* Task goal *
Using the data below, copy out all lines with the word "mapping".

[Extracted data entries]
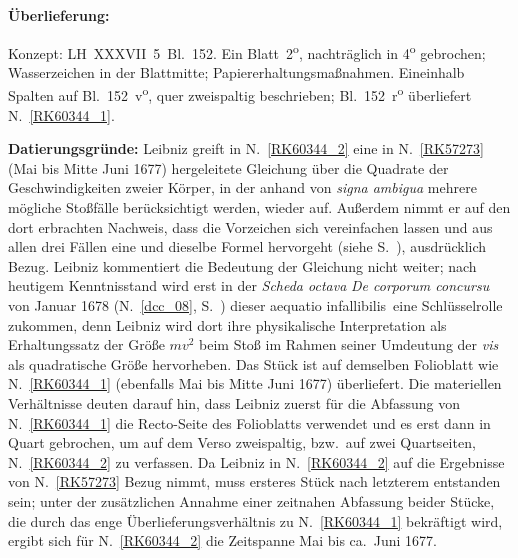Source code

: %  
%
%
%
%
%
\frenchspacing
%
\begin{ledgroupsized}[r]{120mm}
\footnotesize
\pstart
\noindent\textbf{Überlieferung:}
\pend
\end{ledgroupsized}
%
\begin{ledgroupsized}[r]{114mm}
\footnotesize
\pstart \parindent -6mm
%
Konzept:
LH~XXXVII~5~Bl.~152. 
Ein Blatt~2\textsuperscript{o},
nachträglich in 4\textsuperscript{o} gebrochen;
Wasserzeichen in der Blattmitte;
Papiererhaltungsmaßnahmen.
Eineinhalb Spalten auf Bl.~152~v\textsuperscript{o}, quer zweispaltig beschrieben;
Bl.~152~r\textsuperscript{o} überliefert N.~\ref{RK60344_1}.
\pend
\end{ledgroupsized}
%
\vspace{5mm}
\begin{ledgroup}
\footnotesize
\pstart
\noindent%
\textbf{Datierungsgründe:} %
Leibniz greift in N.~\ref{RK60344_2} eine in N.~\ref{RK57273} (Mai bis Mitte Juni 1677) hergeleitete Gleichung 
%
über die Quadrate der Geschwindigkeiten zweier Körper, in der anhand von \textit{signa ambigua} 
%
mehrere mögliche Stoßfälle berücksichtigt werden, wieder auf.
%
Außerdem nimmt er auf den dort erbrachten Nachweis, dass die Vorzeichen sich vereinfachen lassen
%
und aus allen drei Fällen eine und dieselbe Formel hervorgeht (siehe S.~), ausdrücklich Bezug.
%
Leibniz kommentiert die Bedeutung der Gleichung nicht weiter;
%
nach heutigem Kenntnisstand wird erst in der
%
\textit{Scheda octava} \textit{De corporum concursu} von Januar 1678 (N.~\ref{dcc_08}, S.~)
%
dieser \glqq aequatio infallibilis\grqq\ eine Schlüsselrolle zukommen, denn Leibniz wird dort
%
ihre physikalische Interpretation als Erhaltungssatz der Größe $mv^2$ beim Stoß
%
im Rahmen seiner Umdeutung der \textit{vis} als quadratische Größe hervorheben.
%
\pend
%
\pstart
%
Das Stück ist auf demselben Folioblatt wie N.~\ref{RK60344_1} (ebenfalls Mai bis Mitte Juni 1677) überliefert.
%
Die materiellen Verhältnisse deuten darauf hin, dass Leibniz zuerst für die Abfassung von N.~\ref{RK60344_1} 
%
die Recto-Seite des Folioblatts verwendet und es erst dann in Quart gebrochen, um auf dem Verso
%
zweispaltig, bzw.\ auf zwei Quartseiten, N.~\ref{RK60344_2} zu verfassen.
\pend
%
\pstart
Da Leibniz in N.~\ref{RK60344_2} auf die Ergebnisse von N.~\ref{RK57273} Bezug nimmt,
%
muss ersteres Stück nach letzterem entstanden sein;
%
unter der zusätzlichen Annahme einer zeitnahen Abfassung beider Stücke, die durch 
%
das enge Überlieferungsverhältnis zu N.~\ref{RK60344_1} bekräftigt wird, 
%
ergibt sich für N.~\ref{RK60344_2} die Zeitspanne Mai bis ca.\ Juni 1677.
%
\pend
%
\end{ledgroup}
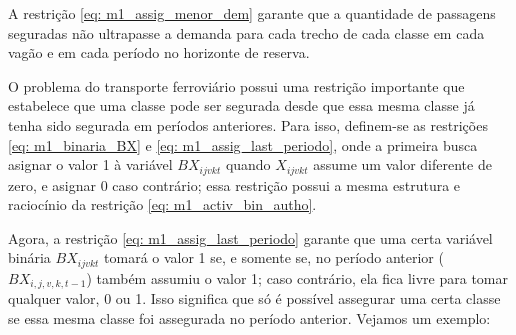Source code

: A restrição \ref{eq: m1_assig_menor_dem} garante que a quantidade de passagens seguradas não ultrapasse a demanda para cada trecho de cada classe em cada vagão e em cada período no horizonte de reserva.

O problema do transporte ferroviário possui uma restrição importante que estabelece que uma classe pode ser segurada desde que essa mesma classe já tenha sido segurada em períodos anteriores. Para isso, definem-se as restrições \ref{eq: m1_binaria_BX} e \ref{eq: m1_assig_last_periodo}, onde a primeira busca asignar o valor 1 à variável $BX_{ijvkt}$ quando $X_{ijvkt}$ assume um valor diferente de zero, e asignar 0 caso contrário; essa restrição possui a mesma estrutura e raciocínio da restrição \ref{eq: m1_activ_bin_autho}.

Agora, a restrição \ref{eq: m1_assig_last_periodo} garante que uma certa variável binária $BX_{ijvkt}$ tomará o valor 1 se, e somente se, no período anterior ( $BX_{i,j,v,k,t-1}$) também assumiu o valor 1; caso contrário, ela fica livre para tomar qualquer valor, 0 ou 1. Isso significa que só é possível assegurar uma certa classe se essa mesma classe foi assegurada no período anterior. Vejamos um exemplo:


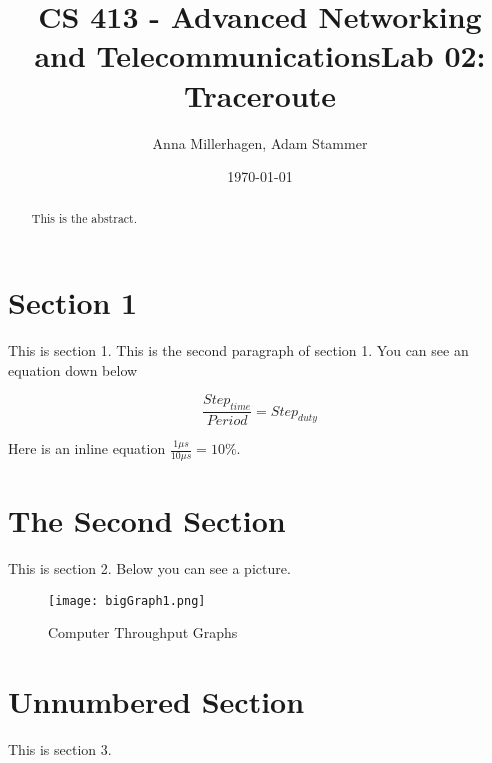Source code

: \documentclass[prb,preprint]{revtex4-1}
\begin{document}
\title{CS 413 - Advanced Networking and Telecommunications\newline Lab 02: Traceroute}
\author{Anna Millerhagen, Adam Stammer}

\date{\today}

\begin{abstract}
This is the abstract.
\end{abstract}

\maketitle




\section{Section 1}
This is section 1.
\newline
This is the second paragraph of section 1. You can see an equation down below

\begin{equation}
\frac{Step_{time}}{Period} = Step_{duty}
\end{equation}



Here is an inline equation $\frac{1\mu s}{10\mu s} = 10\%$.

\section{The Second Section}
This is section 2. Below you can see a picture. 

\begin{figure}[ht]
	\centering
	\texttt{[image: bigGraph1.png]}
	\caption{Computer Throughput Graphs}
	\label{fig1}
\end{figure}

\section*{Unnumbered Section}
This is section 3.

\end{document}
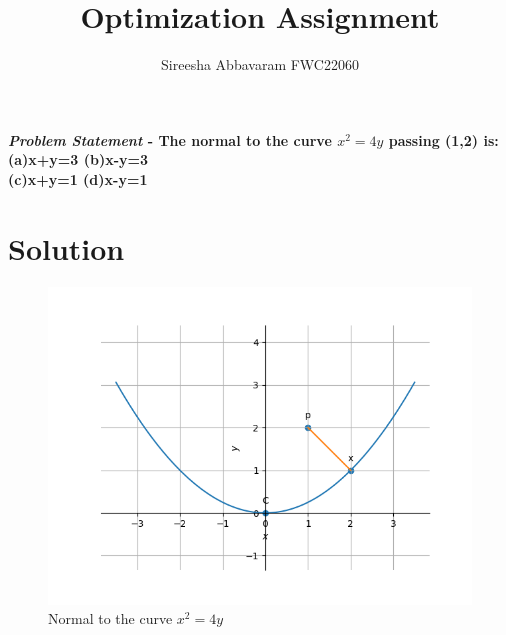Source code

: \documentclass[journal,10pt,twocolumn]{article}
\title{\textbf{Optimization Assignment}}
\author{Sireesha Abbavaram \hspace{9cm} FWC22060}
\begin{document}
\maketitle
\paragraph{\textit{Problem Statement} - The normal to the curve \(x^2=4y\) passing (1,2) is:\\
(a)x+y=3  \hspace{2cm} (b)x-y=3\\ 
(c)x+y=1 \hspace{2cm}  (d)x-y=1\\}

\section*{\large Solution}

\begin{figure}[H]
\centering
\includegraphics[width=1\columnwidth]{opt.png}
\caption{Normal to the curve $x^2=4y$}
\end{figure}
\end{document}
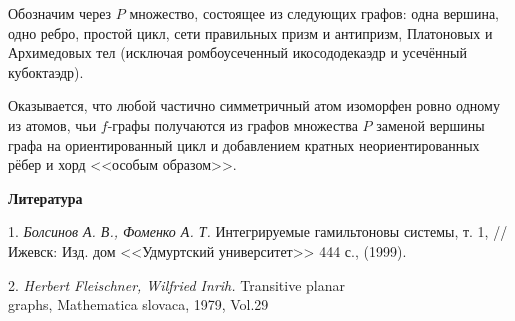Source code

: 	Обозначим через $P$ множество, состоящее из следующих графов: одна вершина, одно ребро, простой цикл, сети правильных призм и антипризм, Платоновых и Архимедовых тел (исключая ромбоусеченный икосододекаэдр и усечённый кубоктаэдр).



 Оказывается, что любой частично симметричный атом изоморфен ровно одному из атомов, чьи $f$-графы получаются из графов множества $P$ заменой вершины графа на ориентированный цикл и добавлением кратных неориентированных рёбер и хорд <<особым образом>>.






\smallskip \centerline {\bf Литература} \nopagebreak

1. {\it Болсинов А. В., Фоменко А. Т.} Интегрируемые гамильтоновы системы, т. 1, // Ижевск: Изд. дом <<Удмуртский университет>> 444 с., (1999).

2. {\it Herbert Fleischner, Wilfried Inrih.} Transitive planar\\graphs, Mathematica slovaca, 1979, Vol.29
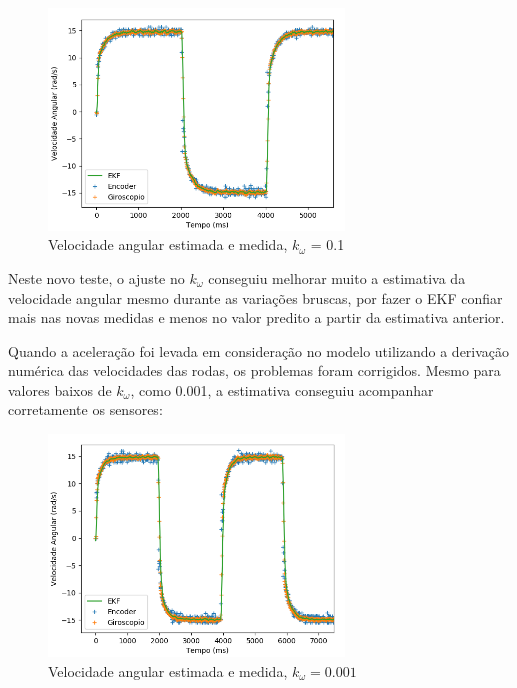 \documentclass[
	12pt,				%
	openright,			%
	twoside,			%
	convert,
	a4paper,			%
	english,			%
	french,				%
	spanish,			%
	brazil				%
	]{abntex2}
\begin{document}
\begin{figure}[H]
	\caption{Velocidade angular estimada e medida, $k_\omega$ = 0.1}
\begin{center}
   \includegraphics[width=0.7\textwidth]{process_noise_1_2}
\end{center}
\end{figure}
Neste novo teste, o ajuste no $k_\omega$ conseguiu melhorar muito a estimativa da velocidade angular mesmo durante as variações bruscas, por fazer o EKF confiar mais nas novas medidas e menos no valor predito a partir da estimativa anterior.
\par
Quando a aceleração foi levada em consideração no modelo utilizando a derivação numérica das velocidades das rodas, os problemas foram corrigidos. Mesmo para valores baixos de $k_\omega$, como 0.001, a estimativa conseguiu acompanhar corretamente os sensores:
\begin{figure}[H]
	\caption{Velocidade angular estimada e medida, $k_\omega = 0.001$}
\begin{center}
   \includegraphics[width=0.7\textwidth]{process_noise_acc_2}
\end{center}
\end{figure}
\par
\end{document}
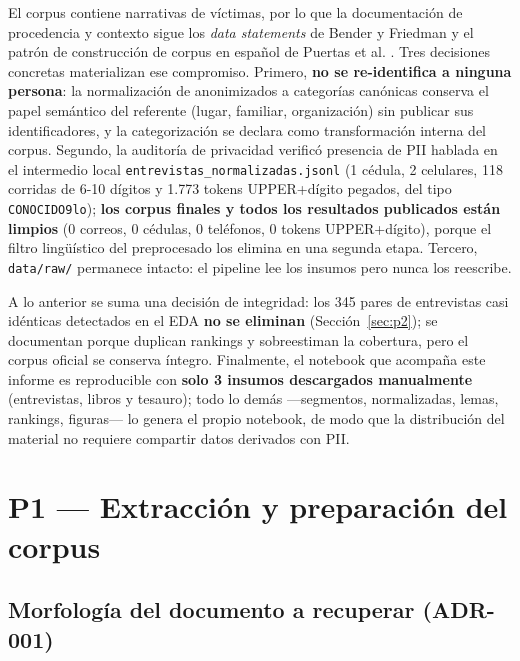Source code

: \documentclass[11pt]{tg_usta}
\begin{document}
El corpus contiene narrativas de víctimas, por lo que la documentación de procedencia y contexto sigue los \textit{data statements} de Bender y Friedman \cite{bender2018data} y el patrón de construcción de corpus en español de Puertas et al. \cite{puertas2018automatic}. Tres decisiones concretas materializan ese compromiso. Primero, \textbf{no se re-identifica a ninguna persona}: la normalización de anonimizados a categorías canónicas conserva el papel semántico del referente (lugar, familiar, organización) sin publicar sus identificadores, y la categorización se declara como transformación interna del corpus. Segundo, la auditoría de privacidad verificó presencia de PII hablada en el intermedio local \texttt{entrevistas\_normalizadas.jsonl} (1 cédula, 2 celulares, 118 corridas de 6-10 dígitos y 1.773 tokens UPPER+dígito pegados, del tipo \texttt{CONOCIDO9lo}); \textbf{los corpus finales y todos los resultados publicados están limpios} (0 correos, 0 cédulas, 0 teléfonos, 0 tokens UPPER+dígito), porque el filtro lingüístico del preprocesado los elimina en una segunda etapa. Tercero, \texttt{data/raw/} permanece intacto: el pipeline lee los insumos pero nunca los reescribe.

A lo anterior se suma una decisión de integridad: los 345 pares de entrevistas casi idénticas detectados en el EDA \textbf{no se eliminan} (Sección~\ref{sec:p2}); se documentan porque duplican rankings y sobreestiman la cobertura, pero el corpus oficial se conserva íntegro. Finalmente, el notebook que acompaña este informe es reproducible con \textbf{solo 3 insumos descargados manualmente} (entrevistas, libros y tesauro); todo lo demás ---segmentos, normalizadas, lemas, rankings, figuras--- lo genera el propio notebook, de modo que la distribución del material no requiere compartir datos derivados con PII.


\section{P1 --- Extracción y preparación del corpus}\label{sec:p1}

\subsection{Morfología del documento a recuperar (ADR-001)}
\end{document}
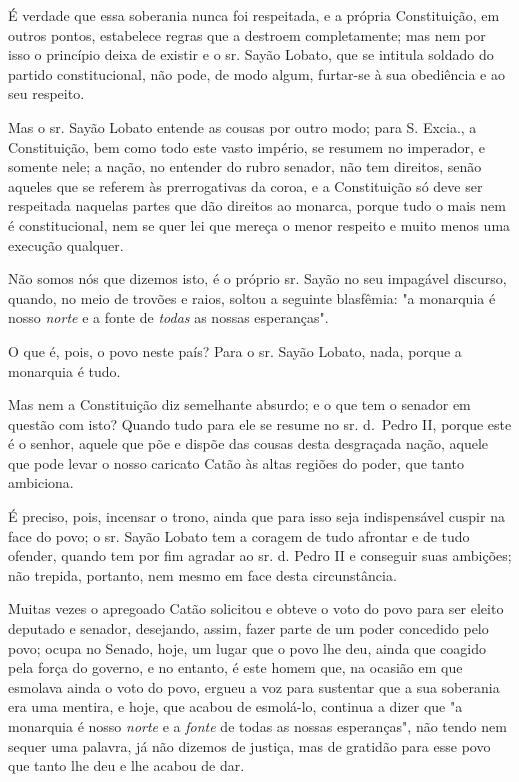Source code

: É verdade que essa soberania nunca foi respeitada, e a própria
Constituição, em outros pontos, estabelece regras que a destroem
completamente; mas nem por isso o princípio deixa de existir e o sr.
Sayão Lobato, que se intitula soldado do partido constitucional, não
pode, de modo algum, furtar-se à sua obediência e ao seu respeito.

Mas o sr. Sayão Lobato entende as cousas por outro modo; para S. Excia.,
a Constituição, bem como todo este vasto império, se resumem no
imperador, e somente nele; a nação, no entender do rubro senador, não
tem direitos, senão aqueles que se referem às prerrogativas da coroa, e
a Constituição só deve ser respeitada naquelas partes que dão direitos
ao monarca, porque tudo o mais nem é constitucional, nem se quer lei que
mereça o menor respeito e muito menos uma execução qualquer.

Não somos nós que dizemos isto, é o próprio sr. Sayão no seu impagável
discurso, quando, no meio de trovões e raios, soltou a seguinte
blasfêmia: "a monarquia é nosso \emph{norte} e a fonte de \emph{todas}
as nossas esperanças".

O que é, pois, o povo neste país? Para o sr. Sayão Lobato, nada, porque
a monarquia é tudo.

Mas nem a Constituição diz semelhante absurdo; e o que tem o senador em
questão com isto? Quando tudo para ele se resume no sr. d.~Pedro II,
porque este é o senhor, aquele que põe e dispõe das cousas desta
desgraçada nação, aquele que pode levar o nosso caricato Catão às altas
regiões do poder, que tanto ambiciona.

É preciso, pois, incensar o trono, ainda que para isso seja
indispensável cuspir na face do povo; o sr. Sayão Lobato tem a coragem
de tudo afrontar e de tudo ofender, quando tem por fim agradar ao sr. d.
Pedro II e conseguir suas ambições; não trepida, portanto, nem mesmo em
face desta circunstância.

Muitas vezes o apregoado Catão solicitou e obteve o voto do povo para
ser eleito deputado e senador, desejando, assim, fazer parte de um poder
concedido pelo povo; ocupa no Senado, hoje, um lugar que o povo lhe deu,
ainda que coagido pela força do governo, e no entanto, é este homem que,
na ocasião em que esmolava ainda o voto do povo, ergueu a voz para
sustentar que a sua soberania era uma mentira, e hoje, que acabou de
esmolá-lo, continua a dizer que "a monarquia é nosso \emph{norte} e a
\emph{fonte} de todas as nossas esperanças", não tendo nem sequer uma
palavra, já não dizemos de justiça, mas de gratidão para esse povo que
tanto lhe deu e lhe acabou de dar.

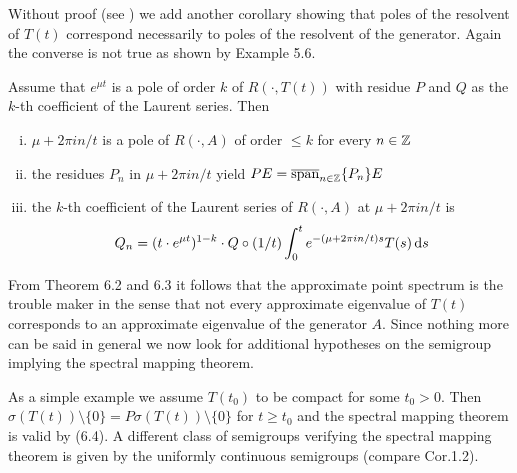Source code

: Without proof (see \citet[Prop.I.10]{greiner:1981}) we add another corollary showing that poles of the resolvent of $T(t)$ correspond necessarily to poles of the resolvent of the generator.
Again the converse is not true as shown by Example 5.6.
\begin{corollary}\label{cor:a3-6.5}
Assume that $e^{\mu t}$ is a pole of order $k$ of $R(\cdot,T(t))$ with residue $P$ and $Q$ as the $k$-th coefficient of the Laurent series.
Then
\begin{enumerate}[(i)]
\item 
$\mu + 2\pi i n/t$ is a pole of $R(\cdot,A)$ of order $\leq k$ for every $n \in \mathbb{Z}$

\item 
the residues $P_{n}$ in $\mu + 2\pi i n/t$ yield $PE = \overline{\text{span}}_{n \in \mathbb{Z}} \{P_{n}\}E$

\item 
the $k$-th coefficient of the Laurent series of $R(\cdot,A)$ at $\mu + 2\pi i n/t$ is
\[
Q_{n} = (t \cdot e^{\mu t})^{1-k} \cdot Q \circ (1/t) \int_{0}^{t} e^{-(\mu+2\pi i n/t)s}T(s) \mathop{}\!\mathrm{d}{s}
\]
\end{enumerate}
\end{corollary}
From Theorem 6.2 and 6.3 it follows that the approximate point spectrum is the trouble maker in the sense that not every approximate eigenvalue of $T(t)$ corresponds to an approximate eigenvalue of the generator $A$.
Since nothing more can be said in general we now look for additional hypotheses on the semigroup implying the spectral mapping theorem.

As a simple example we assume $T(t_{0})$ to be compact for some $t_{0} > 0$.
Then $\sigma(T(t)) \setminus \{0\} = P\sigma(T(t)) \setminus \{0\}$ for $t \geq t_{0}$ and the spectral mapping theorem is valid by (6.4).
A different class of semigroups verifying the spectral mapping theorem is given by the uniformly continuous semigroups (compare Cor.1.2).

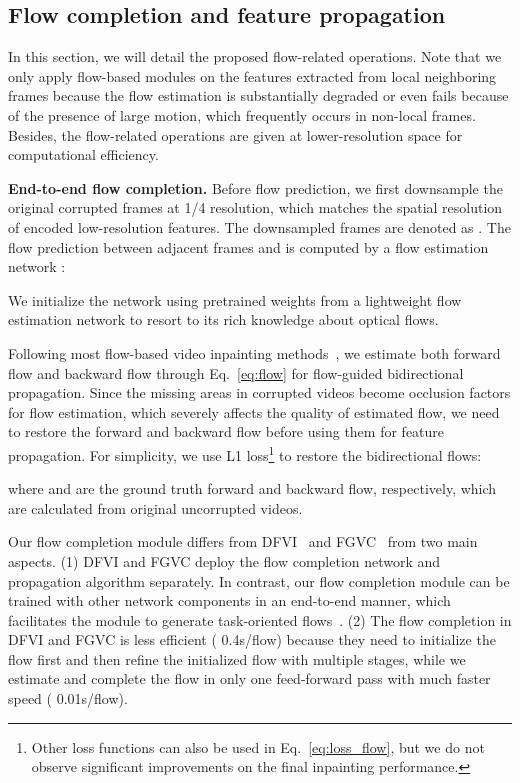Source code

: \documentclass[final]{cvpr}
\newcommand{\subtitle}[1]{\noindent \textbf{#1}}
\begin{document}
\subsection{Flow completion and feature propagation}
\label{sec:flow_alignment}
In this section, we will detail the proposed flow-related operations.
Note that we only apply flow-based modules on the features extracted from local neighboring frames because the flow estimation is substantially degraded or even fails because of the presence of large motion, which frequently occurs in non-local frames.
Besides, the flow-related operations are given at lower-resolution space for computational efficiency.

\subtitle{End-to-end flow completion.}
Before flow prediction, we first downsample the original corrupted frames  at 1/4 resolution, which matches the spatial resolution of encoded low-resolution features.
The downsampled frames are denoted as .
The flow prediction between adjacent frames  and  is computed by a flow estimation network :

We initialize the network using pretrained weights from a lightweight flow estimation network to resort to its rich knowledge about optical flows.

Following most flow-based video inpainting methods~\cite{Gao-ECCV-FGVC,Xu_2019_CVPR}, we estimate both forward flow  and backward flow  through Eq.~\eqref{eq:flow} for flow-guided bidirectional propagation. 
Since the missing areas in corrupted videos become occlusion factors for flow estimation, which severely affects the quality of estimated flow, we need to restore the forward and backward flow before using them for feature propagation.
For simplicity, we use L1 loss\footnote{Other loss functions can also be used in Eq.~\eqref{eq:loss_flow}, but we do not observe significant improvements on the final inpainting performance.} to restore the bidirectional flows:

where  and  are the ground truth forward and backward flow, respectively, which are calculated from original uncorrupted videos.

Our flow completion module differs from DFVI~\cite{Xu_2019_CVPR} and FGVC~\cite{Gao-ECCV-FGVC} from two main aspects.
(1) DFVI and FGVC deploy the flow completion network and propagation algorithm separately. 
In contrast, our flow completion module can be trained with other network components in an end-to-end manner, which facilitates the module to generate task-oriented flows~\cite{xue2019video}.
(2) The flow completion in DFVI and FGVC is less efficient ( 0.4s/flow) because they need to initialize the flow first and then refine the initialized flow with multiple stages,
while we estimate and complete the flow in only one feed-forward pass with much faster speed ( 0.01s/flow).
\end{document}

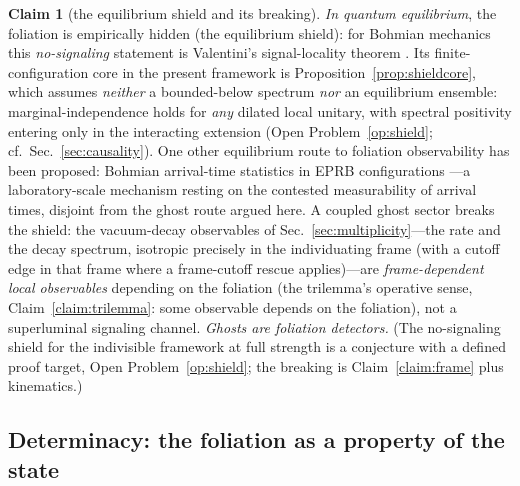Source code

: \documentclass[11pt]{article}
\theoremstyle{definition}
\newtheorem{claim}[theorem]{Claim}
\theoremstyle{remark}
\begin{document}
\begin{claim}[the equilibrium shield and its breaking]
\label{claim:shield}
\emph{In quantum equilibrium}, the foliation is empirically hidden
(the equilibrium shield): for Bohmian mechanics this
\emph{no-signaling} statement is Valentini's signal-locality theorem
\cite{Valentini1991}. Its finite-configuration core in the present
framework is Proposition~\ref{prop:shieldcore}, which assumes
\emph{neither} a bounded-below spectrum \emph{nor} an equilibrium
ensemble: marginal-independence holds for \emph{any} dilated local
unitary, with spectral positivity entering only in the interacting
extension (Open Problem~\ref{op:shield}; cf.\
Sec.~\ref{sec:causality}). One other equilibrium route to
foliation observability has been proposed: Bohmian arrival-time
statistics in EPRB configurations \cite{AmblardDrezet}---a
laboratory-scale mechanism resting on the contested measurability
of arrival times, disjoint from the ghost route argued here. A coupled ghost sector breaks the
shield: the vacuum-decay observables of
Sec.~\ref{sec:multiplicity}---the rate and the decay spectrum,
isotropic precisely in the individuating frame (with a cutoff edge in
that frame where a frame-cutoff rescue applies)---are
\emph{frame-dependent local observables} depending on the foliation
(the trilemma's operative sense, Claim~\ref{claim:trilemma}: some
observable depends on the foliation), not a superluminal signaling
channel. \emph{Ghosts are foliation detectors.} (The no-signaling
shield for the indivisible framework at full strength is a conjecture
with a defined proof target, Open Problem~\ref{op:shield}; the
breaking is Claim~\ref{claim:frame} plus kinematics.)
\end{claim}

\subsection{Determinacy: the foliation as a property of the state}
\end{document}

* Answer section *
Since nothing more can be said in general we now look for additional hypotheses on the semigroup implying the spectral mapping theorem.
Then $\sigma(T(t)) \setminus \{0\} = P\sigma(T(t)) \setminus \{0\}$ for $t \geq t_{0}$ and the spectral mapping theorem is valid by (6.4).
A different class of semigroups verifying the spectral mapping theorem is given by the uniformly continuous semigroups (compare Cor.1.2).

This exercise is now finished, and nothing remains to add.